Le refus de la dame gentille

La dame-pierre



. . . . . . . - o 0 o - . . . . . . .

   Avec la chanson Je regrette, Dante avait conscience d’avoir bien défendu sa cause contre l’accusation de Béatrice et devant les dames de la cour d’amour. Accusé d’être incapable de soutenir le regard d’une femme à cause de sa lâcheté dans la fidélité à sa dame, Dante se rachète en retournant l’accusation contre Béatrice, qui s’est servie de l’épreuve d’amour pour s’éloigner de lui, sans doute parce que son cœur était épris d’un autre. Cependant il lui pardonne et ne demande pas sa condamnation, il se contentera d’être reconnu innocent et réintégré dans la communauté de la courtoisie.

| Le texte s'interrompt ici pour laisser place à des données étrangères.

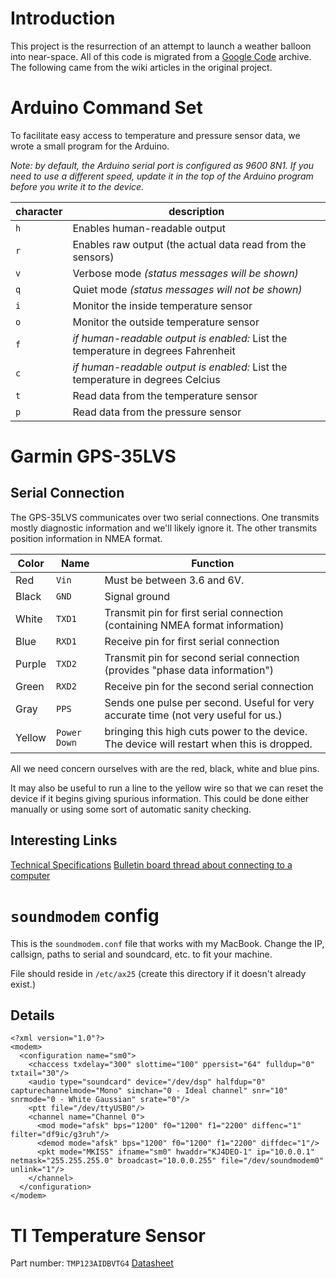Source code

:﻿# Introduction

This project is the resurrection of an attempt to launch a weather balloon into near-space. All of this code is migrated from a [Google Code](http://code.google.com/p/theraccoonproject) archive. The following came from the wiki articles in the original project.

# Arduino Command Set 
To facilitate easy access to temperature and pressure sensor data, we wrote a small program for the Arduino. 

_Note: by default, the Arduino serial port is configured as 9600 8N1. If you need to use a different speed, update it in the top of the Arduino program before you write it to the device._

|character|description  |
|--|--|
| `h` | Enables human-readable output |
| `r` | Enables raw output (the actual data read from the sensors)|
| `v` | Verbose mode _(status messages will be shown)_ |
| `q` | Quiet mode _(status messages will not be shown)_ |
| `i` | Monitor the inside temperature sensor |
| `o` | Monitor the outside temperature sensor |
| `f` | _if human-readable output is enabled:_ List the temperature in degrees Fahrenheit |
| `c` | _if human-readable output is enabled:_ List the temperature in degrees Celcius |
| `t` | Read data from the temperature sensor |
| `p` | Read data from the pressure sensor |

# Garmin GPS-35LVS

## Serial Connection 
The GPS-35LVS communicates over two serial connections. One transmits mostly diagnostic information and we'll likely ignore it. The other transmits position information in NMEA format.

|Color|Name|Function|
|--|--|--|
|Red|`Vin`| Must be between 3.6 and 6V.|
  |Black|`GND`| Signal ground|
  |White|`TXD1` |Transmit pin for first serial connection (containing NMEA format information)|
|Blue|`RXD1` |Receive pin for first serial connection|
 |Purple|`TXD2` |Transmit pin for second serial connection (provides "phase data information")|
|Green|`RXD2` |Receive pin for the second serial connection|
|Gray|`PPS` |Sends one pulse per second. Useful for very accurate time (not very useful for us.)|
|Yellow|`Power Down` |bringing this high cuts power to the device. The device will restart when this is dropped.|

All we need concern ourselves with are the red, black, white and blue pins.

It may also be useful to run a line to the yellow wire so that we can reset the device if it begins giving spurious information. This could be done either manually or using some sort of automatic sanity checking.

## Interesting Links 

[Technical Specifications](http://www.sintrade.ch/bilder/spec35.pdf)
[Bulletin board thread about connecting to a computer](http://forums.gpscity.com/showthread.php?t=2348) 

# `soundmodem`  config

This is the `soundmodem.conf` file that works with my MacBook. Change the IP, callsign, paths to serial and soundcard, etc. to fit your machine.

File should reside in `/etc/ax25` (create this directory if it doesn't already exist.)

## Details 

```
<?xml version="1.0"?>
<modem>
  <configuration name="sm0">
    <chaccess txdelay="300" slottime="100" ppersist="64" fulldup="0" txtail="30"/>
    <audio type="soundcard" device="/dev/dsp" halfdup="0" capturechannelmode="Mono" simchan="0 - Ideal channel" snr="10" snrmode="0 - White Gaussian" srate="0"/>
    <ptt file="/dev/ttyUSB0"/>
    <channel name="Channel 0">
      <mod mode="afsk" bps="1200" f0="1200" f1="2200" diffenc="1" filter="df9ic/g3ruh"/>
      <demod mode="afsk" bps="1200" f0="1200" f1="2200" diffdec="1"/>
      <pkt mode="MKISS" ifname="sm0" hwaddr="KJ4DEO-1" ip="10.0.0.1" netmask="255.255.255.0" broadcast="10.0.0.255" file="/dev/soundmodem0" unlink="1"/>
    </channel>
  </configuration>
</modem>
```
# TI Temperature Sensor 
Part number: `TMP123AIDBVTG4`
[Datasheet](http://focus.ti.com/lit/ds/symlink/tmp123.pdf)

   Mais sa consolation n’était que de façade : il était de fait renié par la dame inspiratrice de sa poésie et aussi par la dame de ses relations officielles dans le monde de la courtoisie. S’il restait lié à une femme, cette union suscitait la passion amoureuse mais n’inspirait pas de chant : il se trouvait seul. Était-il vraiment convaincu que Béatrice était coupable ? L’interrogation le menait à penser à la première rencontre, à ce baiser qui avait tant troublé la jeune-fille, jusqu’au scandale.
   La cour d’amour ne suffisait pas à trancher son problème d’amour, il fallait invoquer le jugement divin. Il y avait déjà pensé dans la chanson Le douloureux amour, et il croyait alors pouvoir échapper aux peines du jugement éternel par son image, dont la beauté l’aurait soulagé au plus profond de son cœur. Mais le rire de Béatrice, qui s’était déjà présenté comme un cauchemar, revient à son esprit : l’image de Béatrice ne pourra pas le soulager en enfer, car son rire est la dénonciation de son péché et de sa culpabilité devant Dieu, et Dieu aussi rira de lui avec elle. Il comprend alors que Béatrice s’est refusée à lui dès le début parce qu’elle était convaincue que la relation d’amour courtois était pécheresse et condamnée par Dieu. Son refus est la médiation par laquelle Dieu exprime son jugement sur la question d’amour : par le refus de le saluer et par la fuite, Béatrice condamne l’amour courtois et choisit comme amant Dieu lui-même.
   Dante n’aurait pu trouver le salut qu’en acceptant la mort que Béatrice lui infligeait et en mourant effectivement à l’amour courtois et à sa poésie d’amour.

   Une nouvelle Béatrice naît dans son cœur, non plus celle qu’il décrit dans le sonnet du rêve, jeune-fille qui, dans le sommeil de son adolescence, mange son cœur, mais celle du premier chapitre de la Vita Nuova, la fille habillée de blanc qui révèle une beauté venant du ciel et épouse la vertu. Sa beauté est le reflet de celle à travers laquelle Dieu regarde les choses qu’il crée par amour. Elle ne peut donc pas être inspiratrice de la poésie amoureuse, dont l’accent est la passion, mais d’une poésie qui ne peut être que louange d’une beauté qui nous dépasse et nous transforme. C’est ainsi que, par la même Béatrice, Dante passe de la poésie d’amour à la poésie de louange.

   Dante ne connaissait pas les hymnes homériques, mais il a pu trouver l’exemple d’une poésie de louange aussi bien dans la Bible que dans Boèce et les Odes d’Horace, mais surtout dans les Laudi en l’honneur de la Vierge. Béatrice étant considérée dans une fonction médiatrice de la création, elle était devenue poétiquement comme un être céleste, duquel on ne peut que « dire » ce qu’on voit. Tout ce qu’elle manifeste est objet de chant.
   Plusieurs, aujourd’hui, considèrent cette poésie comme allégorique, estimant que Béatrice a été allégorisée, personnifiée en une idée transcendantale, mais ce n’est pas exact : dans l’allégorie, on se sert de l’image d’une personne comme signe d’une réalité qui lui demeure étrangère alors que, dans la poésie de louange, Béatrice n’est pas une représentation sensible étrangère à une idée, dans la mesure où Dante croyait que la beauté divine se reflétait vraiment sur elle, en sorte que sa beauté, ses traits, son comportement, étaient son image. Béatrice, dans son existence réelle, était censée être une révélation personnifiée du modèle de la beauté divine, il ne s’agit donc pas d’allégorisation mais de sublimation. Béatrice ne sera allégorique que dans la Divine comédie.